The need for a new policy on spare extra-high-voltage (EHV) transformers emerged in 2011 when Statnett, the Norwegian transmission system operator (TSO), commenced a huge investment and reinvestment program. New renewables in the form of wind farms and a large number of small-scale hydro power plants were being connected to the TSO’s 300-kV transmission system in areas with surplus energy. The energy had to be either transmitted to areas in Norway with an energy deficit or, alternatively, exported to other countries.
Major system failures around the world have been attributed to transformer failures. This critical issue was foundational to creating awareness on Statnett’s board of directors of the need for good contingency planning, including investing in spare parts such as system transformers. Prior to 2011, the TSO held no dedicated spare EHV transformers in storage. Even though almost all its EHV substations fulfilled the N-1 design standard for system security, Statnett considered the risk to be underrated that a second transformer in a two-transformer substation could fail as a result of the same fault cause as the first transformer.
As a result of its board’s concern, Statnett performed risk assessment studies. The starting point for these studies was an evaluation of the transformer’s criticality in the substation.
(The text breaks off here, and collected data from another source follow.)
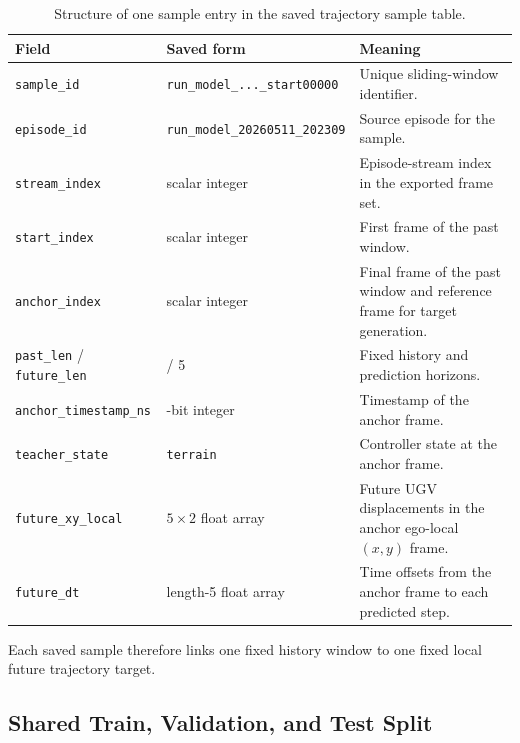 \begin{table}[tbp]
    \caption{Structure of one sample entry in the saved trajectory sample table.}
    \label{tab:sample_record_structure}
    \centering
    \small
    \setlength{\tabcolsep}{4pt}
    \renewcommand{\arraystretch}{1.15}
    \begin{tabularx}{\textwidth}{@{}>{\raggedright\arraybackslash}p{}>{\raggedright\arraybackslash}p{}X@{}}
        \toprule
        \textbf{Field} & \textbf{Saved form} & \textbf{Meaning} \\
        \midrule
        \texttt{sample\_id} & \texttt{run\_model\_...\_start00000} & Unique sliding-window identifier. \\
        \texttt{episode\_id} & \texttt{run\_model\_20260511\_202309} & Source episode for the sample. \\
        \texttt{stream\_index} & scalar integer & Episode-stream index in the exported frame set. \\
        \texttt{start\_index} & scalar integer & First frame of the past window. \\
        \texttt{anchor\_index} & scalar integer & Final frame of the past window and reference frame for target generation. \\
        \texttt{past\_len} / \texttt{future\_len} & 10 / 5 & Fixed history and prediction horizons. \\
        \texttt{anchor\_timestamp\_ns} & 64-bit integer & Timestamp of the anchor frame. \\
        \texttt{teacher\_state} & \texttt{terrain} & Controller state at the anchor frame. \\
        \texttt{future\_xy\_local} & $5 \times 2$ float array & Future UGV displacements in the anchor ego-local $(x,y)$ frame. \\
        \texttt{future\_dt} & length-5 float array & Time offsets from the anchor frame to each predicted step. \\
        \bottomrule
    \end{tabularx}
\end{table}

Each saved sample therefore links one fixed history window to one fixed local future trajectory target.

\subsection{Shared Train, Validation, and Test Split}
The monetary value of energy not served was calculated using the Norwegian energy regulators’ scheme of quality adjustment for energy not served, based on an evaluation of the different customer groups as performed by SINTEF Energy Research.
The following was the basis for the probability analysis:
• The operational policy of Statnett specifies a maximum power outage of 200 MW and a restoration time of one hour maximum.
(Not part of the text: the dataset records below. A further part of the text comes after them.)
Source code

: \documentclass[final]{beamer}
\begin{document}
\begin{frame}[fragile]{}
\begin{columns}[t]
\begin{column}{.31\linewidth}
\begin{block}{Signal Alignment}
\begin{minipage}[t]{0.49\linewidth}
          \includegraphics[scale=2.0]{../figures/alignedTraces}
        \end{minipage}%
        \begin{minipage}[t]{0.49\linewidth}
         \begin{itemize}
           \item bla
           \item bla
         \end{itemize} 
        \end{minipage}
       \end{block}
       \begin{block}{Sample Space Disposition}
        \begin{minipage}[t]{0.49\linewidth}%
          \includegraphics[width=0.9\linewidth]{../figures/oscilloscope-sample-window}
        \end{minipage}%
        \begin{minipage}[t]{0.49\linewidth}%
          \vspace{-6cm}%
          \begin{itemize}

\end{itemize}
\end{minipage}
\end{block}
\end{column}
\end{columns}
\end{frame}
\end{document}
• In the event a transformer failure causes an energy not served status to last more than two hours, a spare transformer is needed. This is normally covered by overloading the neighboring unit in the bulk substation.
• The maximum installation time for a spare transformer is four weeks.
• The estimated maximum repair time for a faulted transformer is one year, but the average repair time is six months.
• A minimum of one spare transformer must be installed if a long-term outage occurs.
• The Statnett transformer failure rate for serious failures based on a 10-year average in 2011 was 0.4%, or four failures per 1,000 transformer years, compared with the transformer failure rate of 0.32% published by CIGRE.
• Because of a considerable uncertainty margin in the failure statistics, the analysis was performed for both 0.3% and 1% failure probability.
With a population of 10 transformers and one spare unit, if there is a failure rate of 1% and it take six months to reestablish the required transformer capacity, the probability of a second failure without an available spare unit is 0.25%. Therefore, the average return time for such an event would be 400 years.
If this risk is considered the upper limit for acceptable risk, it is necessary to increase the number of spare units from one to two when the population of similar transformers is 11 units. Furthermore, on this basis, the number of spare units must be increased to three when the population exceeds 27 transformers and to four when the population exceeds 45 transformers. These results are calculated as independent failures, which is not always the case if the transmission system contains several transformers of the same design, age and manufacturer.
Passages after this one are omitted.